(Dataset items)
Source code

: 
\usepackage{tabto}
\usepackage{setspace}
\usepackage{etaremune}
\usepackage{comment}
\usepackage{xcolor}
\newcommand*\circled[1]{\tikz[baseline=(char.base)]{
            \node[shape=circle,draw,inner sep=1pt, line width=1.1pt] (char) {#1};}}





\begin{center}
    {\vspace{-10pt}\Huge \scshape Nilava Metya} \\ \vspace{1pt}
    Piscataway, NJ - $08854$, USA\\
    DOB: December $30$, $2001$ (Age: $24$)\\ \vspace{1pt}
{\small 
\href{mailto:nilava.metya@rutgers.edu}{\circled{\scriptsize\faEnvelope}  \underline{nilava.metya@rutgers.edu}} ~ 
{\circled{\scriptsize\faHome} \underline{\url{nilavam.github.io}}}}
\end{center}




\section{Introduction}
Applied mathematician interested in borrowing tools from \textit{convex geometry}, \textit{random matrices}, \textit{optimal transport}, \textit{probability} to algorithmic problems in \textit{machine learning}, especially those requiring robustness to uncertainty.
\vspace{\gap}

* ACTION ITEM: Every record above belongs in the answer, reproduced exactly.

* ANSWER TO THE EXERCISE:
Source code

: 
\usepackage{tabto}
\usepackage{setspace}
\usepackage{etaremune}
\usepackage{comment}
\usepackage{xcolor}
\newcommand*\circled[1]{\tikz[baseline=(char.base)]{
            \node[shape=circle,draw,inner sep=1pt, line width=1.1pt] (char) {#1};}}





\begin{center}
    {\vspace{-10pt}\Huge \scshape Nilava Metya} \\ \vspace{1pt}
    Piscataway, NJ - $08854$, USA\\
    DOB: December $30$, $2001$ (Age: $24$)\\ \vspace{1pt}
{\small 
\href{mailto:nilava.metya@rutgers.edu}{\circled{\scriptsize\faEnvelope}  \underline{nilava.metya@rutgers.edu}} ~ 
{\circled{\scriptsize\faHome} \underline{\url{nilavam.github.io}}}}
\end{center}




\section{Introduction}
Applied mathematician interested in borrowing tools from \textit{convex geometry}, \textit{random matrices}, \textit{optimal transport}, \textit{probability} to algorithmic problems in \textit{machine learning}, especially those requiring robustness to uncertainty.
\vspace{\gap}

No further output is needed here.